Degli onori ch’ebbe in vita il Ruzzante scrive largamente lo Scardeone (op. cit., 255). Io dico, riepilogando, che le sue commedie, rappresentate ne’ vari teatri d’Italia, ebber dovunque accoglienze di risa e di applausi, e ch’egli superò tutti i recitatori del suo tempo. Andava l’estate in campagna alla villa Codevigo presso Luigi Cornelio, veneto, magnifico e liberalissimo uomo suo mecenate ; e là recitava le sue commedie. Forse – accenna il Sand – l’illustre signore stesso prendeva parte alla rappresentazione sotto le spoglie del vecchio Cornelio. Quando i Cardinali Marco Cornaro e Francesco Pisano, preposti ecclesiastici di Padova, fecero il loro ingresso nella città, tutti, a qualunque classe appartenessero, mosser loro incontro con gran festa. Fu allora che, dopo la cena, il Ruzzante, secondo l’uso, a esilarar gli animi, recitò le sue tre orazioni in lingua rustica, magna cum astantium voluptate.
Morì a soli quarant’anni in Padova, con grandissimo cordoglio di tutti. Sepolto nella chiesa di S. Daniele, a Prato della Valle, gli fu, a eterna ricordanza del suo nome e della sua fama, eretta una pietra su cui sta incisa la seguente iscrizione che dettò Giovanbattista Rota profondo ammiratore di lui.
V. S.
angelo beolco rvzanti patavino nvlli in scribendis agendisq comoediis ingenio, facvndia avt arte secvndo iocis et sermonib. agrest.
applavsv omnivm facetiss.
qvi non sine amicor. moerore e vita decessit, ann. domini m. d. xlii. die xvii martii.
aetat. vero xl.
io. bapt. rota patavinvs tantae praestantiae admirat. pign. hoc sempit. in testimon. famae ac nomin.
p. c.
ann. a mvndo redempt. m. d. lx.
Beretta Federico. Recitava il 1675 le parti di Capitano Spagnuolo, come si è potuto vedere dalle lettere di Francesco Allori detto Valerio, che ne faceva richiesta a un ministro del Duca di Mantova per la compagnia, della quale egli era direttore, e sua moglie Francesca, Ortensia, prima donna. Sebbene il Beretta fosse già stato scritturato dal Duca, pare che non raggiungesse subito la compagnia, come avrebber desiderato i comici, e specialmente il Truffaldino Palma, che si raccomanda sul proposito a un ministro del Duca con la lettera seguente, tratta dagli Archivi de’ Gonzaga, e come l’altre gentilmente comunicatami dall’ egregio cav.
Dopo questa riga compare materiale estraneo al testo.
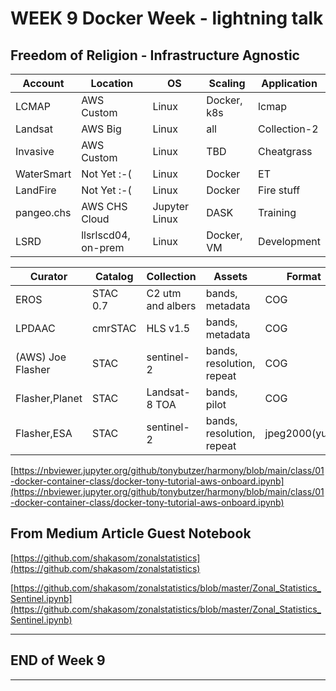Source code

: # WEEK 9 Docker Week - lightning talk

## Freedom of Religion - Infrastructure Agnostic

| Account | Location | OS | Scaling | Application |
| ---- | ---- | ---- | ---- | --- |
| LCMAP | AWS Custom | Linux | Docker, k8s | lcmap |
| Landsat | AWS Big | Linux | all | Collection-2 |
| Invasive | AWS Custom | Linux | TBD | Cheatgrass |
| WaterSmart | Not Yet :-( | Linux| Docker | ET |
| LandFire | Not Yet :-( | Linux| Docker | Fire stuff |
| pangeo.chs | AWS CHS Cloud | Jupyter Linux| DASK | Training |
| LSRD | llsrlscd04, on-prem | Linux | Docker, VM | Development|

| Curator | Catalog | Collection | Assets | Format | POC |
| ---- | ---- | ---- | ---- | --- | --- |
| EROS | STAC 0.7 | C2 utm and albers | bands, metadata | COG | N. Roberts
| LPDAAC | cmrSTAC | HLS v1.5 | bands, metadata | COG | A. Friesz
| (AWS) Joe Flasher | STAC | sentinel-2 | bands, resolution, repeat | COG | Aussies |
| Flasher,Planet | STAC | Landsat-8 TOA | bands, pilot | COG | Tony |
| Flasher,ESA | STAC | sentinel-2 | bands, resolution, repeat | jpeg2000(yuck) | ESA |



[https://nbviewer.jupyter.org/github/tonybutzer/harmony/blob/main/class/01-docker-container-class/docker-tony-tutorial-aws-onboard.ipynb](https://nbviewer.jupyter.org/github/tonybutzer/harmony/blob/main/class/01-docker-container-class/docker-tony-tutorial-aws-onboard.ipynb)


## From Medium Article Guest Notebook

[https://github.com/shakasom/zonalstatistics](https://github.com/shakasom/zonalstatistics)

[https://github.com/shakasom/zonalstatistics/blob/master/Zonal_Statistics_Sentinel.ipynb](https://github.com/shakasom/zonalstatistics/blob/master/Zonal_Statistics_Sentinel.ipynb)



---
## END of Week 9
---
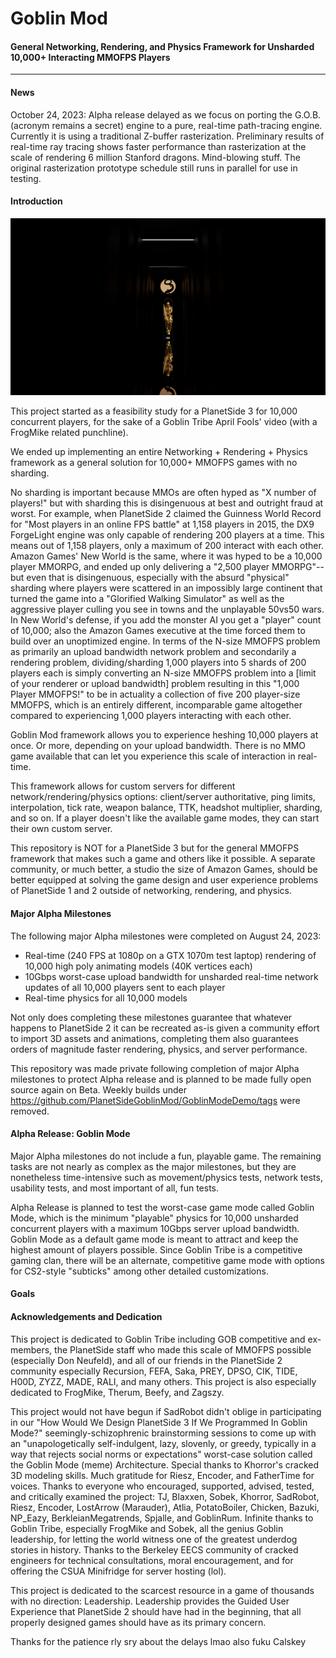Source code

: # Goblin Mod
#### General Networking, Rendering, and Physics Framework for Unsharded 10,000+ Interacting MMOFPS Players
<hr>

#### News

October 24, 2023: Alpha release delayed as we focus on porting the G.O.B. (acronym remains a secret) engine to a pure, real-time path-tracing engine. Currently it is using a traditional Z-buffer rasterization. Preliminary results of real-time ray tracing shows faster performance than rasterization at the scale of rendering 6 million Stanford dragons. Mind-blowing stuff. The original rasterization prototype schedule still runs in parallel for use in testing.

#### Introduction

[![](./206376334.png)](https://www.youtube.com/watch?v=rTbKslUxKVU)

This project started as a feasibility study for a PlanetSide 3 for 10,000 concurrent players, for the sake of a Goblin Tribe April Fools' video (with a FrogMike related punchline).

We ended up implementing an entire Networking + Rendering + Physics framework as a general solution for 10,000+ MMOFPS games with no sharding.

No sharding is important because MMOs are often hyped as "X number of players!" but with sharding this is disingenuous at best and outright fraud at worst. For example, when PlanetSide 2 claimed the Guinness World Record for "Most players in an online FPS battle" at 1,158 players in 2015, the DX9 ForgeLight engine was only capable of rendering 200 players at a time. This means out of 1,158 players, only a maximum of 200 interact with each other. Amazon Games' New World is the same, where it was hyped to be a 10,000 player MMORPG, and ended up only delivering a "2,500 player MMORPG"--but even that is disingenuous, especially with the absurd "physical" sharding where players were scattered in an impossibly large continent that turned the game into a "Glorified Walking Simulator" as well as the aggressive player culling you see in towns and the unplayable 50vs50 wars. In New World's defense, if you add the monster AI you get a "player" count of 10,000; also the Amazon Games executive at the time forced them to build over an unoptimized engine. In terms of the N-size MMOFPS problem as primarily an upload bandwidth network problem and secondarily a rendering problem, dividing/sharding 1,000 players into 5 shards of 200 players each is simply converting an N-size MMOFPS problem into a [limit of your renderer or upload bandwidth] problem resulting in this "1,000 Player MMOFPS!" to be in actuality a collection of five 200 player-size MMOFPS, which is an entirely different, incomparable game altogether compared to experiencing 1,000 players interacting with each other.

Goblin Mod framework allows you to experience heshing 10,000 players at once. Or more, depending on your upload bandwidth. There is no MMO game available that can let you experience this scale of interaction in real-time.

This framework allows for custom servers for different network/rendering/physics options: client/server authoritative, ping limits, interpolation, tick rate, weapon balance, TTK, headshot multiplier, sharding, and so on. If a player doesn't like the available game modes, they can start their own custom server.

This repository is NOT for a PlanetSide 3 but for the general MMOFPS framework that makes such a game and others like it possible. A separate community, or much better, a studio the size of Amazon Games, should be better equipped at solving the game design and user experience problems of PlanetSide 1 and 2 outside of networking, rendering, and physics.

#### Major Alpha Milestones

The following major Alpha milestones were completed on August 24, 2023:

* Real-time (240 FPS at 1080p on a GTX 1070m test laptop) rendering of 10,000 high poly animating models (40K vertices each)
* 10Gbps worst-case upload bandwidth for unsharded real-time network updates of all 10,000 players sent to each player
* Real-time physics for all 10,000 models

Not only does completing these milestones guarantee that whatever happens to PlanetSide 2 it can be recreated as-is given a community effort to import 3D assets and animations, completing them also guarantees orders of magnitude faster rendering, physics, and server performance.

This repository was made private following completion of major Alpha milestones to protect Alpha release and is planned to be made fully open source again on Beta. Weekly builds under https://github.com/PlanetSideGoblinMod/GoblinModeDemo/tags were removed.

#### Alpha Release: Goblin Mode

Major Alpha milestones do not include a fun, playable game. The remaining tasks are not nearly as complex as the major milestones, but they are nonetheless time-intensive such as movement/physics tests, network tests, usability tests, and most important of all, fun tests.

Alpha Release is planned to test the worst-case game mode called Goblin Mode, which is the minimum "playable" physics for 10,000 unsharded concurrent players with a maximum 10Gbps server upload bandwidth. Goblin Mode as a default game mode is meant to attract and keep the highest amount of players possible. Since Goblin Tribe is a competitive gaming clan, there will be an alternate, competitive game mode with options for CS2-style "subticks" among other detailed customizations.

#### Goals

#### Acknowledgements and Dedication

This project is dedicated to Goblin Tribe including GOB competitive and ex-members, the PlanetSide staff who made this scale of MMOFPS possible (especially Don Neufeld), and all of our friends in the PlanetSide 2 community especially Recursion, FEFA, Saka, PREY, DPSO, CIK, TIDE, H00D, ZYZZ, MADE, RALI, and many others. This project is also especially dedicated to FrogMike, Therum, Beefy, and Zagszy.

This project would not have begun if SadRobot didn't oblige in participating in our "How Would We Design PlanetSide 3 If We Programmed In Goblin Mode?" seemingly-schizophrenic brainstorming sessions to come up with an "unapologetically self-indulgent, lazy, slovenly, or greedy, typically in a way that rejects social norms or expectations" worst-case solution called the Goblin Mode (meme) Architecture. Special thanks to Khorror's cracked 3D modeling skills. Much gratitude for Riesz, Encoder, and FatherTime for voices. Thanks to everyone who encouraged, supported, advised, tested, and critically examined the project: TJ, Blaxxen, Sobek, Khorror, SadRobot, Riesz, Encoder, LostArrow (Marauder), Atlia, PotatoBoiler, Chicken, Bazuki, NP_Eazy, BerkleianMegatrends, Spjalle, and GoblinRum. Infinite thanks to Goblin Tribe, especially FrogMike and Sobek, all the genius Goblin leadership, for letting the world witness one of the greatest underdog stories in history. Thanks to the Berkeley EECS community of cracked engineers for technical consultations, moral encouragement, and for offering the CSUA Minifridge for server hosting (lol).

This project is dedicated to the scarcest resource in a game of thousands with no direction: Leadership. Leadership provides the Guided User Experience that PlanetSide 2 should have had in the beginning, that all properly designed games should have as its primary concern.

Thanks for the patience rly sry about the delays lmao also fuku Calskey
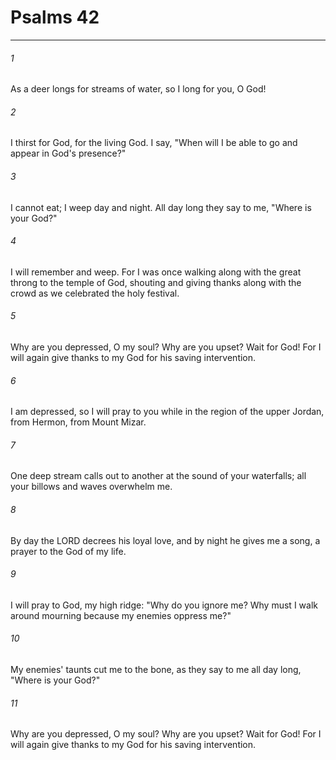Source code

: # Psalms 42
***



###### 1 
As a deer longs for streams of water, so I long for you, O God! 

###### 2 
I thirst for God, for the living God. I say, "When will I be able to go and appear in God's presence?" 

###### 3 
I cannot eat; I weep day and night. All day long they say to me, "Where is your God?" 

###### 4 
I will remember and weep. For I was once walking along with the great throng to the temple of God, shouting and giving thanks along with the crowd as we celebrated the holy festival. 

###### 5 
Why are you depressed, O my soul? Why are you upset? Wait for God! For I will again give thanks to my God for his saving intervention. 

###### 6 
I am depressed, so I will pray to you while in the region of the upper Jordan, from Hermon, from Mount Mizar. 

###### 7 
One deep stream calls out to another at the sound of your waterfalls; all your billows and waves overwhelm me. 

###### 8 
By day the LORD decrees his loyal love, and by night he gives me a song, a prayer to the God of my life. 

###### 9 
I will pray to God, my high ridge: "Why do you ignore me? Why must I walk around mourning because my enemies oppress me?" 

###### 10 
My enemies' taunts cut me to the bone, as they say to me all day long, "Where is your God?" 

###### 11 
Why are you depressed, O my soul? Why are you upset? Wait for God! For I will again give thanks to my God for his saving intervention.
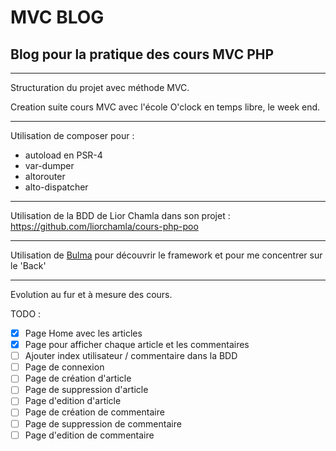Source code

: # MVC BLOG

## Blog pour la pratique des cours MVC PHP

---

Structuration du projet avec méthode MVC.

Creation suite cours MVC avec l'école O'clock en temps libre, le week end.

---

Utilisation de composer pour :
- autoload en PSR-4
- var-dumper
- altorouter
- alto-dispatcher

---

Utilisation de la BDD de Lior Chamla dans son projet : https://github.com/liorchamla/cours-php-poo

---

Utilisation de [Bulma](https://bulma.io/) pour découvrir le framework et pour me concentrer sur le 'Back'

---

Evolution au fur et à mesure des cours.

TODO : 
- [x] Page Home avec les articles
- [x] Page pour afficher chaque article et les commentaires
- [ ] Ajouter index utilisateur / commentaire dans la BDD
- [ ] Page de connexion
- [ ] Page de création d'article
- [ ] Page de suppression d'article
- [ ] Page d'edition d'article
- [ ] Page de création de commentaire
- [ ] Page de suppression de commentaire
- [ ] Page d'edition de commentaire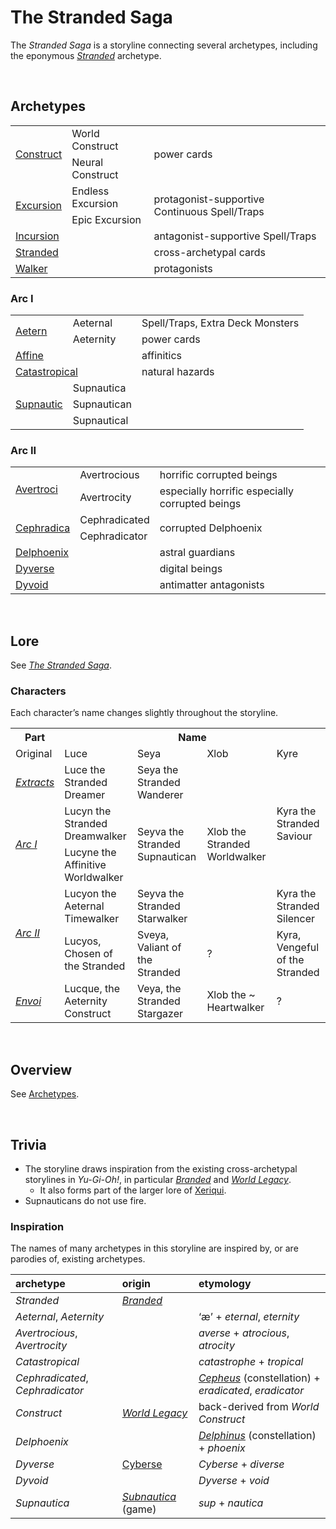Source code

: # The Stranded Saga

The *Stranded Saga* is a storyline connecting several archetypes, including the eponymous [*Stranded*](../../archetypes/Stranded.md) archetype.


<br>


## Archetypes

<table>
  <tr>
    <td rowspan="2"> <a href="archetypes.md#Construct">Construct</a> </td>
    <td> World Construct </td>
    <td rowspan="2"> power cards </td>
  </tr>
  <tr>
    <td> Neural Construct </td>
  </tr>
  <tr>
    <td rowspan="2"> <a href="archetypes.md#Excursion">Excursion</a> </td>
    <td> Endless Excursion </td>
    <td rowspan="2"> protagonist-supportive Continuous Spell/Traps </td>
  </tr>
  <tr>
    <td> Epic Excursion </td>
  </tr>
  <tr>
    <td colspan="2"> <a href="archetypes.md#Incursion">Incursion</a> </td>
    <td> antagonist-supportive Spell/Traps </td>
  </tr>
  <tr>
    <td colspan="2"> <a href="../../archetypes/Stranded.md">Stranded</a> </td>
    <td> cross-archetypal cards </td>
  </tr>
  <tr>
    <td colspan="2"> <a href="../../archetypes/Walker">Walker</a> </td>
    <td> protagonists </td>
  </tr>
</table>

### Arc I

<table>
  <tr>
    <td rowspan="2"> <a href="archetypes.md#Aetern">Aetern</a> </td>
    <td> Aeternal </td>
    <td> Spell/Traps, Extra Deck Monsters </td>
  </tr>
  <tr>
    <td> Aeternity </td>
    <td> power cards </td>
  </tr>
  <tr>
    <td colspan="2"> <a href="archetypes.md#Affine">Affine</a> </td>
    <td> affinitics </td>
  </tr>
  <tr>
    <td colspan="2"> <a href="archetypes.md#Catastropical">Catastropical</a> </td>
    <td> natural hazards </td>
  </tr>
  <tr>
    <td rowspan="3"> <a href="../../archetypes/Supnautic.md">Supnautic</a> </td>
    <td> Supnautica </td>
    <td>  </td>
  </tr>
  <tr>
    <td> Supnautican </td>
    <td>  </td>
  </tr>
  <tr>
    <td> Supnautical </td>
    <td>  </td>
  </tr>
</table>

### Arc II

<table>
  <tr>
    <td rowspan="2"> <a href="archetypes.md#Avertrocious-/-Avertrocity">Avertroci</a> </td>
    <td> Avertrocious </td>
    <td> horrific corrupted beings </td>
  </tr>
  <tr>
    <td> Avertrocity </td>
    <td> especially horrific especially corrupted beings </td>
  </tr>
  <tr>
    <td rowspan="2"> <a href="archetypes.md#Cephradicated">Cephradica</a> </td>
    <td> Cephradicated </td>
    <td rowspan="2"> corrupted Delphoenix </td>
  </tr>
  <tr>
    <td> Cephradicator </td>
  </tr>
  <tr>
    <td colspan="2"> <a href="../../archetypes/Delphoenix.md">Delphoenix</a> </td>
    <td> astral guardians </td>
  </tr>
  <tr>
    <td colspan="2"> <a href="archetypes#Dyverse">Dyverse</a> </td>
    <td> digital beings </td>
  </tr>
  <tr>
    <td colspan="2"> <a href="archetypes#Dyvoid">Dyvoid</a> </td>
    <td> antimatter antagonists </td>
  </tr>
</table>


<br>


## Lore

See [*The Stranded Saga*](The%20Stranded%20Saga.md).

### Characters
Each character’s name changes slightly throughout the storyline.

<table>
  <tr>
    <th> Part </th>
    <th colspan="4"> Name </th>
  </tr>
  <tr>
    <td> Original </td>
    <td> Luce </td>
    <td> Seya </td>
    <td> Xlob </td>
    <td> Kyre </td>
  </tr>
  <tr>
    <td> <a href="The Stranded Saga.md#EXTRACTS"><em>Extracts</em></a> </td>
    <td> Luce the Stranded Dreamer </td>
    <td> Seya the Stranded Wanderer </td>
    <td rowspan="5"> Xlob the Stranded Worldwalker </td>
    <td rowspan="4"> Kyra the Stranded Saviour </td>
  </tr>
  <tr>
    <td rowspan="3"> <a href="The Stranded Saga.md#ARC-I"><em>Arc I</em></a> </td>
    <td> Lucyn the Stranded Dreamwalker </td>
    <td rowspan="3"> Seyva the Stranded Supnautican </td>
  </tr>
  <tr>
    <td> Lucyne the Affinitive Worldwalker </td>
  </tr>
  <tr>
    <td rowspan="2"> Lucyon the Aeternal Timewalker </td>
  </tr>
  <tr>
    <td rowspan="2"> <a href="The Stranded Saga.md#ARC-II"><em>Arc II</em></a> </td>
    <td> Seyva the Stranded Starwalker </td>
    <td> Kyra the Stranded Silencer </td>
  </tr>
  <tr>
    <td> Lucyos, Chosen of the Stranded </td>
    <td> Sveya, Valiant of the Stranded </td>
    <td> ? </td>
    <td> Kyra, Vengeful of the Stranded </td>
  </tr>
  <tr>
    <td> <a href="The Stranded Saga.md#ENVOI"><em>Envoi</em></a> </td>
    <td> Lucque, the Aeternity Construct </td>
    <td> Veya, the Stranded Stargazer </td>
    <td> Xlob the ~ Heartwalker </td>
    <td> ? </td>
  </tr>
</table>


<br>


## Overview

See [Archetypes](archetypes.md).


<br>


## Trivia

- The storyline draws inspiration from the existing cross-archetypal storylines in *Yu-Gi-Oh!*, in particular [*Branded*](https://yugipedia.com/wiki/Branded) and [*World Legacy*](https://yugipedia.com/wiki/World_Legacy).
  - It also forms part of the larger lore of [Xeriqui](../../../xeriqui).
- Supnauticans do not use fire.

### Inspiration
The names of many archetypes in this storyline are inspired by, or are parodies of, existing archetypes.

| archetype | origin | etymology |
| :-------- | :----- | :-------- |
| *Stranded* | [*Branded*](https://yugipedia.com/wiki/Branded) | |
| *Aeternal*, *Aeternity* | | ‘æ’ + *eternal*, *eternity* |
| *Avertrocious*, *Avertrocity* | | *averse* + *atrocious*, *atrocity* |
| *Catastropical* | | *catastrophe* + *tropical* |
| *Cephradicated*, *Cephradicator* | | [*Cepheus*](https://wikipedia.org/wiki/Cepheus_(constellation)) (constellation) + *eradicated*, *eradicator* |
| *Construct* | [*World Legacy*](https://yugipedia.com/wiki/World_Legacy) | back-derived from *World Construct* |
| *Delphoenix* | | [*Delphinus*](https://wikipedia.org/wiki/Delphinus) (constellation) + *phoenix* |
| *Dyverse* | [Cyberse](https://yugipedia.com/wiki/Cyberse) | *Cyberse* + *diverse* |
| *Dyvoid* | | *Dyverse* + *void* |
| *Supnautica* | [*Subnautica*](https://wikipedia.org/wiki/Subnautica) (game) | *sup* + *nautica* |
Davari :
Ricevo stasera di V. S. Ill. con l’ordine del Passa porto, anderò inanzi doi giorni, dall’ Ill.mo S.r Residente per il passaporto, rendo infinite gratie a V. S. Ill. del favore ricevuto, spero in dio, che questa settimana che entra di essere spedito di miei interessi, e poi mettermi in viaggio a dio piacendo. Ricordo a V. S. Ill.ma di Federico Beretta, che fa da Capitanio spagnolo, essendo personaggio onestamente buono per la parte del capitano, avendone io di bisogno per molte comedie, e parte necessaria, e poi nelle opere si porta per di verità, e a buona memoria e ricorda nelle opere e scrive bene. V. S. Ill. se ne potrà informare del detto personaggio con la Sig.ra Ortensia, lei essendo buona comica ne farà fede, starò atendendo le sue gratie, pregandola di favorirmi di riverire il Ser.mo Padrone e protetore al quale inchinandomi li bacio afetuosam.te le mani.
(V. anche Turri Gio. Batta, detto Pantalone, che in una lettera allo stesso ministro tocca del Beretta ; la scrittura del quale, dice, non sa come possa conciliarsi con quella di suo figlio Virginio, che gli raccomanda vivamente. Il figlio Virginio è quegli che l’Allori chiama inetto al recitare, e di cui dice che ha tanto poca fortuna da per tutto che la compagnia patisce pur assai).